Ketua Persatuan Wartawan Indonesia (PWI) Jawa Timur, Lutfil Hakim, menekankan bahwa kunci utama menjaga integritas Pilkada terletak pada netralitas penyelenggara, seperti Komisi Pemilihan Umum (KPU) dan Badan Pengawas Pemilu (Bawaslu). Menurutnya, kedua lembaga ini harus berperan sebagai wasit yang adil, memberi semua pasangan calon kesempatan yang setara untuk bersaing.
“Netralitas media juga menjadi pilar fundamental dalam demokrasi yang sehat. Media, baik cetak, elektronik, maupun online, memainkan peran penting dalam mengawasi kekuasaan dan menyebarkan informasi kepada publik. Ketika media beroperasi secara independen dan objektif, mereka membantu menjaga proses politik tetap bersih dan akuntabel,” jelas Lutfil Hakim saat Diskusi Terbuka bertema “Mengawal Demokrasi yang Bersih dan Beradab” yang diselenggarakan oleh Sygma Research & Consulting di Aula PWI Jatim Surabaya, Rabu (18/9/2024)
Diskusi ini berfokus pada pentingnya menjaga demokrasi yang bersih dan beradab dalam penyelenggaraan Pilkada. Para pakar dari berbagai bidang menyoroti beberapa isu krusial, mulai dari netralitas penyelenggara, kesetaraan pasangan calon, hingga partisipasi publik dan literasi digital.
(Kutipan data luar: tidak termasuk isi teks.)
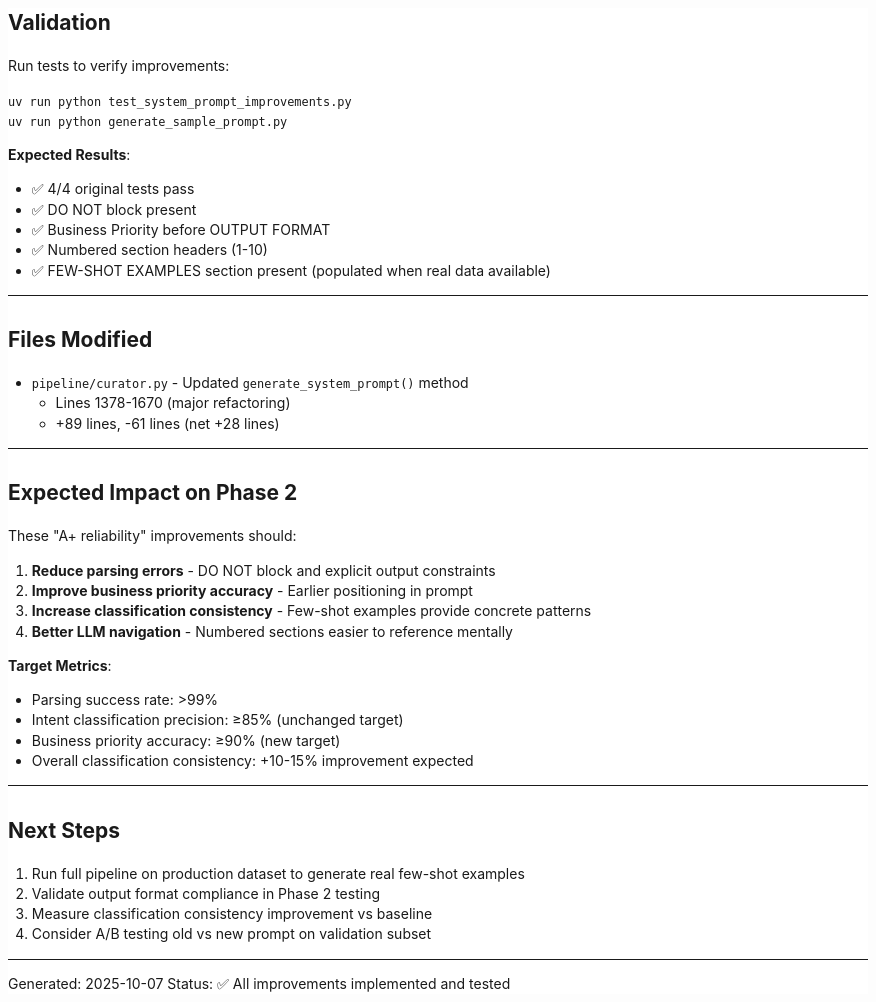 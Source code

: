 ## Validation

Run tests to verify improvements:

```bash
uv run python test_system_prompt_improvements.py
uv run python generate_sample_prompt.py
```

**Expected Results**:
- ✅ 4/4 original tests pass
- ✅ DO NOT block present
- ✅ Business Priority before OUTPUT FORMAT
- ✅ Numbered section headers (1-10)
- ✅ FEW-SHOT EXAMPLES section present (populated when real data available)

---

## Files Modified

- `pipeline/curator.py` - Updated `generate_system_prompt()` method
  - Lines 1378-1670 (major refactoring)
  - +89 lines, -61 lines (net +28 lines)

---

## Expected Impact on Phase 2

These "A+ reliability" improvements should:

1. **Reduce parsing errors** - DO NOT block and explicit output constraints
2. **Improve business priority accuracy** - Earlier positioning in prompt
3. **Increase classification consistency** - Few-shot examples provide concrete patterns
4. **Better LLM navigation** - Numbered sections easier to reference mentally

**Target Metrics**:
- Parsing success rate: >99%
- Intent classification precision: ≥85% (unchanged target)
- Business priority accuracy: ≥90% (new target)
- Overall classification consistency: +10-15% improvement expected

---

## Next Steps

1. Run full pipeline on production dataset to generate real few-shot examples
2. Validate output format compliance in Phase 2 testing
3. Measure classification consistency improvement vs baseline
4. Consider A/B testing old vs new prompt on validation subset

---

Generated: 2025-10-07
Status: ✅ All improvements implemented and tested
Dr. Jamil S.H., M.H., dosen Universitas Bhayangkara Surabaya, menjelaskan pentingnya kerangka hukum yang mendukung Pilkada yang adil. Hal ini mencakup memberikan akses yang sama terhadap fasilitas kampanye dan informasi kepada semua calon. Ia juga menyoroti pentingnya membatasi penggunaan fasilitas negara oleh petahana demi menjaga keadilan kompetisi.
“Kesetaraan pasangan calon adalah elemen penting dalam demokrasi. Setiap pasangan calon harus diberi ruang yang sama untuk menyampaikan visi, misi, dan program kerja mereka. Ini termasuk akses ke media dan ruang publik untuk berdialog dengan masyarakat. Jika salah satu calon lebih diuntungkan karena posisinya sebagai petahana, maka kepercayaan masyarakat terhadap proses pemilu bisa rusak,” jelas Jamil.
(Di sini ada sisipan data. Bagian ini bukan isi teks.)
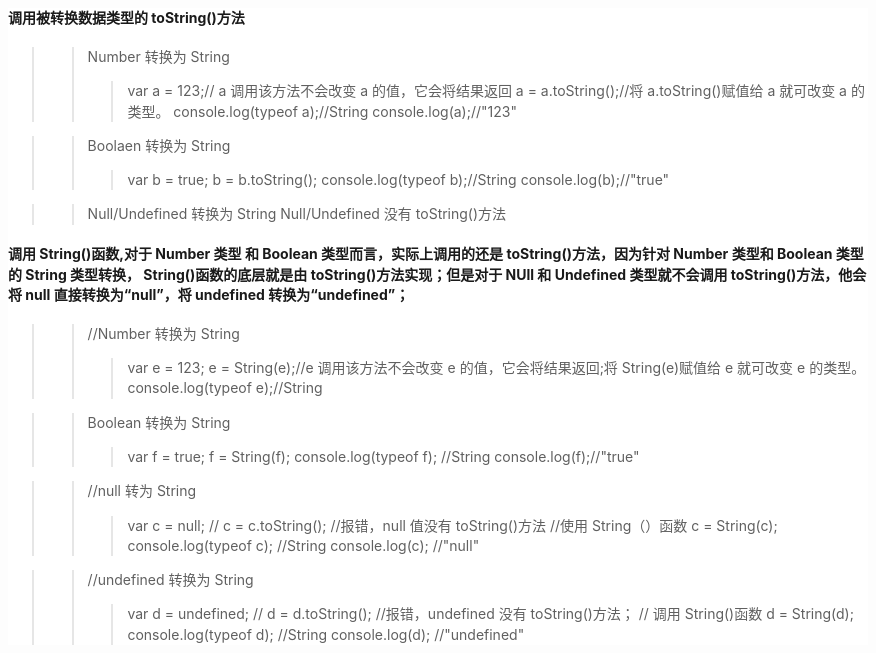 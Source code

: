 #### 调用被转换数据类型的 toString()方法

> > Number 转换为 String
> >
> > > var a = 123;// a 调用该方法不会改变 a 的值，它会将结果返回
> > > a = a.toString();//将 a.toString()赋值给 a 就可改变 a 的类型。
> > > console.log(typeof a);//String
> > > console.log(a);//"123"

> > Boolaen 转换为 String
> >
> > > var b = true;
> > > b = b.toString();
> > > console.log(typeof b);//String
> > > console.log(b);//"true"

> > Null/Undefined 转换为 String
> > Null/Undefined 没有 toString()方法

#### 调用 String()函数,对于 Number 类型 和 Boolean 类型而言，实际上调用的还是 toString()方法，因为针对 Number 类型和 Boolean 类型的 String 类型转换， String()函数的底层就是由 toString()方法实现；但是对于 NUll 和 Undefined 类型就不会调用 toString()方法，他会将 null 直接转换为“null”，将 undefined 转换为“undefined”；

> > //Number 转换为 String
> >
> > > var e = 123;
> > > e = String(e);//e 调用该方法不会改变 e 的值，它会将结果返回;将 String(e)赋值给 e 就可改变 e 的类型。
> > > console.log(typeof e);//String

> > Boolean 转换为 String
> >
> > > var f = true;
> > > f = String(f);
> > > console.log(typeof f); //String
> > > console.log(f);//"true"

> > //null 转为 String
> >
> > > var c = null;
> > > // c = c.toString(); //报错，null 值没有 toString()方法
> > > //使用 String（）函数
> > > c = String(c);
> > > console.log(typeof c); //String
> > > console.log(c); //"null"

> > //undefined 转换为 String
> >
> > > var d = undefined;
> > > // d = d.toString(); //报错，undefined 没有 toString()方法；
> > > // 调用 String()函数
> > > d = String(d);
> > > console.log(typeof d); //String
> > > console.log(d); //"undefined"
Sementara itu, Dr. Drs. Harliantara, M.Si., Dekan Fakultas Ilmu Komunikasi Universitas Dr. Soetomo Surabaya, menekankan pentingnya partisipasi aktif masyarakat dalam proses demokrasi. Menurutnya, masyarakat harus diberdayakan melalui pendidikan politik dan literasi digital yang baik.
“Pendidikan politik dan literasi digital yang kuat akan membantu pemilih memahami proses pemilu dan betapa pentingnya suara mereka. Sosialisasi yang melibatkan masyarakat dalam diskusi calon dan kebijakan yang diajukan dapat meningkatkan kesadaran dan partisipasi politik,” paparnya.
Dr. Umar Sholahuddin, S.Sos., M.Sosio., menambahkan bahwa sistem hukum yang kuat dan independen juga menjadi pilar utama dalam menjaga demokrasi. Penegakan hukum yang tegas terhadap pelanggaran pemilu, korupsi, dan praktik tidak etis harus menjadi prioritas demi menjamin keadilan dalam proses demokrasi.
“Demokrasi bukan hanya soal prosedur, tetapi juga tentang perilaku. Dalam setiap interaksi, baik antarwarga negara maupun antara masyarakat dengan penyelenggara, sikap beradab dan saling menghormati harus ditegakkan. Dengan begitu, suasana kondusif untuk proses pemilu yang sehat dapat tercipta,” ujar Umar.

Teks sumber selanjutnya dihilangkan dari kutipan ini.